### Information shown
****************
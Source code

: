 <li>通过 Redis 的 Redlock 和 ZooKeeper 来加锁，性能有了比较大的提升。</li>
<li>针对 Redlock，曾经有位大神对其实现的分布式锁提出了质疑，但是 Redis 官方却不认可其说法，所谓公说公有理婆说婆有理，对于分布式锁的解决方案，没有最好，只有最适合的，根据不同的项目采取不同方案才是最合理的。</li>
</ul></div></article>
****************
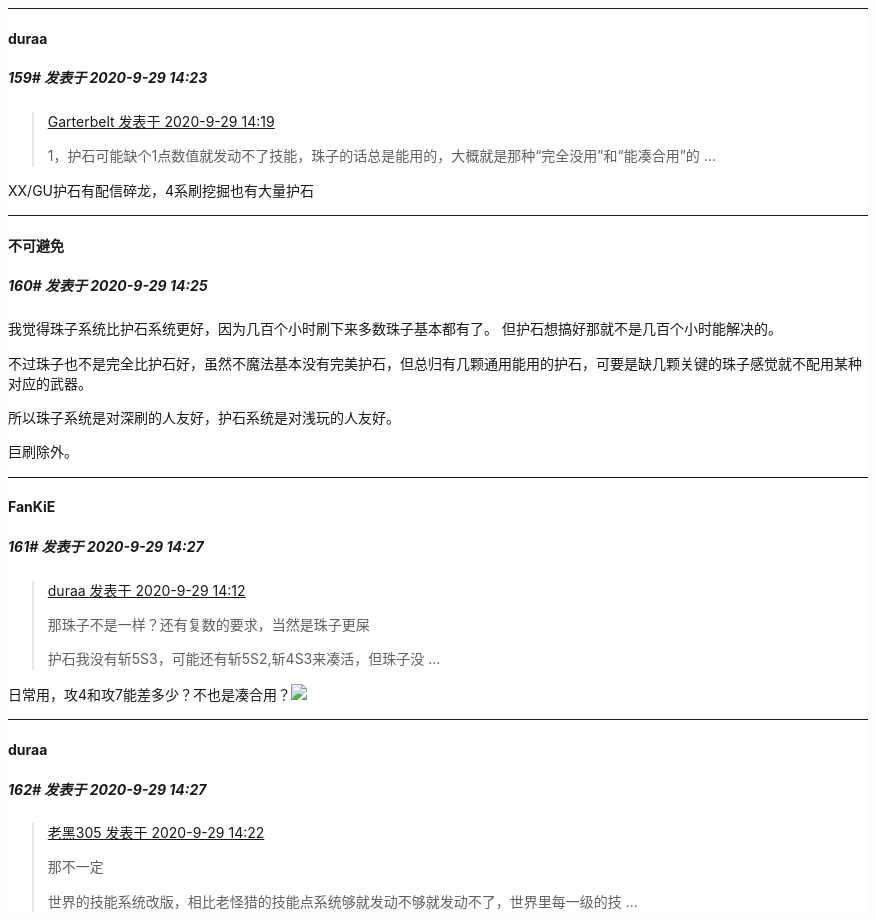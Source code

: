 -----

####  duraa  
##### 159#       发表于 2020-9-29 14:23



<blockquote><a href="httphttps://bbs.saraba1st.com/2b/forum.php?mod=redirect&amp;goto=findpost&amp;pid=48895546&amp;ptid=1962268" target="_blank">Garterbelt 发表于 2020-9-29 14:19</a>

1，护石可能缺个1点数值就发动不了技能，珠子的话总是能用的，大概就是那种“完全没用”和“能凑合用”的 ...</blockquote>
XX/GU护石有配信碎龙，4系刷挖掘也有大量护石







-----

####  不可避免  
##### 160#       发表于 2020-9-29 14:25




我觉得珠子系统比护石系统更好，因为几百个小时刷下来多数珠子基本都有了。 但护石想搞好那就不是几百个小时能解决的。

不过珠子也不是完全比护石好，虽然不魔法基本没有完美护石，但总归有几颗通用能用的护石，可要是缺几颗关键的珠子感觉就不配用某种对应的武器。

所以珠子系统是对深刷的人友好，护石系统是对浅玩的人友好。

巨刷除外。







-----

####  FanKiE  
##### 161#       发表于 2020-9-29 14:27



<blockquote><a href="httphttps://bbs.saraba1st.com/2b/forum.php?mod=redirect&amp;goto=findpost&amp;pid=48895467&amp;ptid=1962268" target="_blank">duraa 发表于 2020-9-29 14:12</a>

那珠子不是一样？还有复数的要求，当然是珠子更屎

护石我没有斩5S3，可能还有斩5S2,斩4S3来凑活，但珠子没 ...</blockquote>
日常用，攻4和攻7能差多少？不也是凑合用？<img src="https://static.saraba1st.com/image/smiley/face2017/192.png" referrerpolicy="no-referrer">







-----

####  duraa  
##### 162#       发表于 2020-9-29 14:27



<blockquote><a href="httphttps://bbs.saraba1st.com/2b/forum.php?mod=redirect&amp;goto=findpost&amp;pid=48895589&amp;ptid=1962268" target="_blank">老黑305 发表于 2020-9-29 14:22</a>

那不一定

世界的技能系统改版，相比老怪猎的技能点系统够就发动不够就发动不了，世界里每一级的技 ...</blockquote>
****************
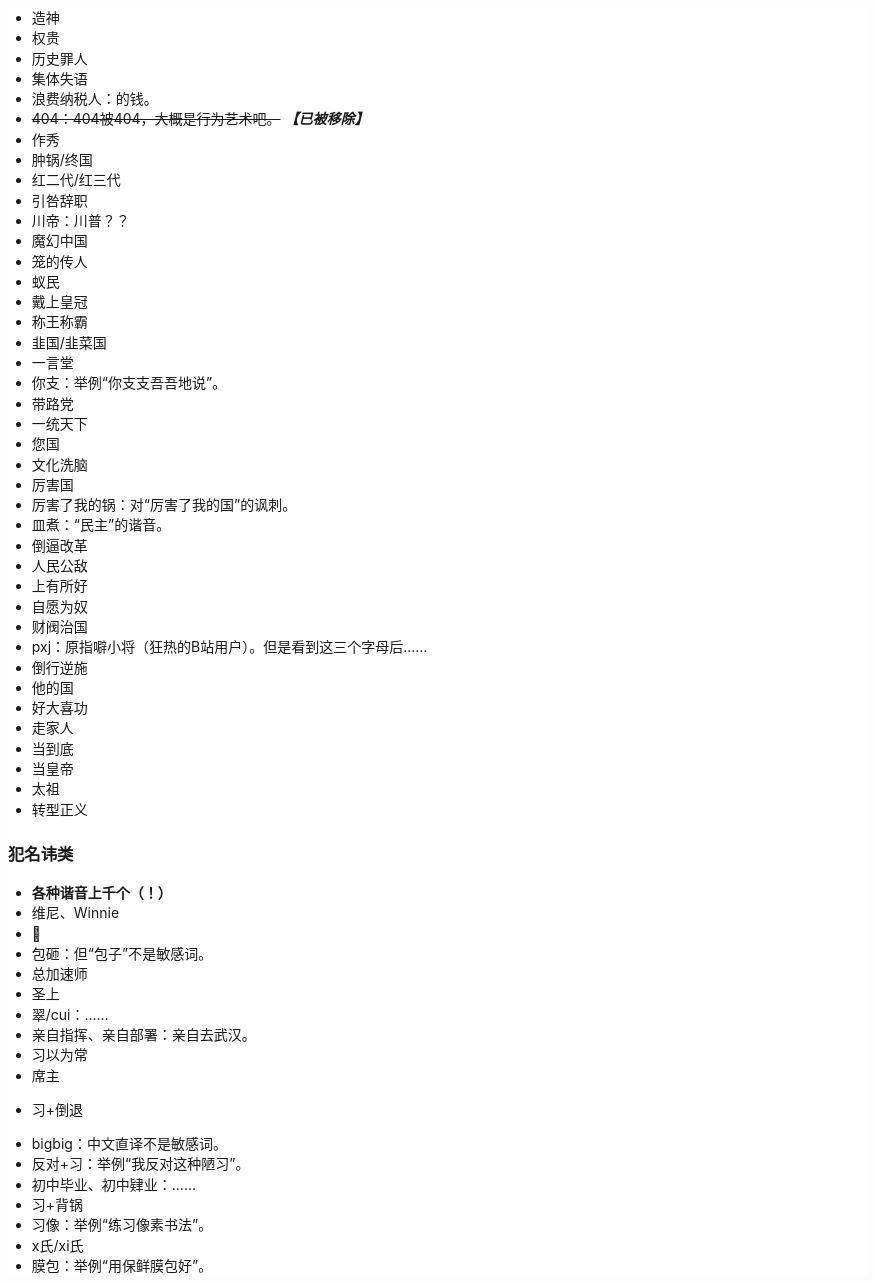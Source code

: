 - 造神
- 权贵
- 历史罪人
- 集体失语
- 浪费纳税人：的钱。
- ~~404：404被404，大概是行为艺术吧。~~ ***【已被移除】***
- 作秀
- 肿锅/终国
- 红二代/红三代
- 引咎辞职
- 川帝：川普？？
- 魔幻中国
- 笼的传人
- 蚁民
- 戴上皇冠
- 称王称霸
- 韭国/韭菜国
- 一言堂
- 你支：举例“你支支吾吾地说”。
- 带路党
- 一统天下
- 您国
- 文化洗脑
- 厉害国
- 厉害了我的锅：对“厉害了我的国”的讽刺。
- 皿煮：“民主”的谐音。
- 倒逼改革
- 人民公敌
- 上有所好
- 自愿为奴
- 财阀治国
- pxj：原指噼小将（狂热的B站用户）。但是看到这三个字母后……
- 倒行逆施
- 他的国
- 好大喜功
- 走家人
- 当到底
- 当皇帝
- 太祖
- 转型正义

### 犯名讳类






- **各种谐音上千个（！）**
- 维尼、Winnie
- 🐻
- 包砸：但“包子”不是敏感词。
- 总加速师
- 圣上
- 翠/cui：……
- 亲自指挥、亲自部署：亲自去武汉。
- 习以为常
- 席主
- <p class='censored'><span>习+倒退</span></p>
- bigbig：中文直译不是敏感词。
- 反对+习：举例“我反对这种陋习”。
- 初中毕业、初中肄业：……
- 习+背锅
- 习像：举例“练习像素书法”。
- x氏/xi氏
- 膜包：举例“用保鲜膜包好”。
****************
Please give the count of lines in the listing that include the string "Redis", with no words around it.

### Answer to the problem
2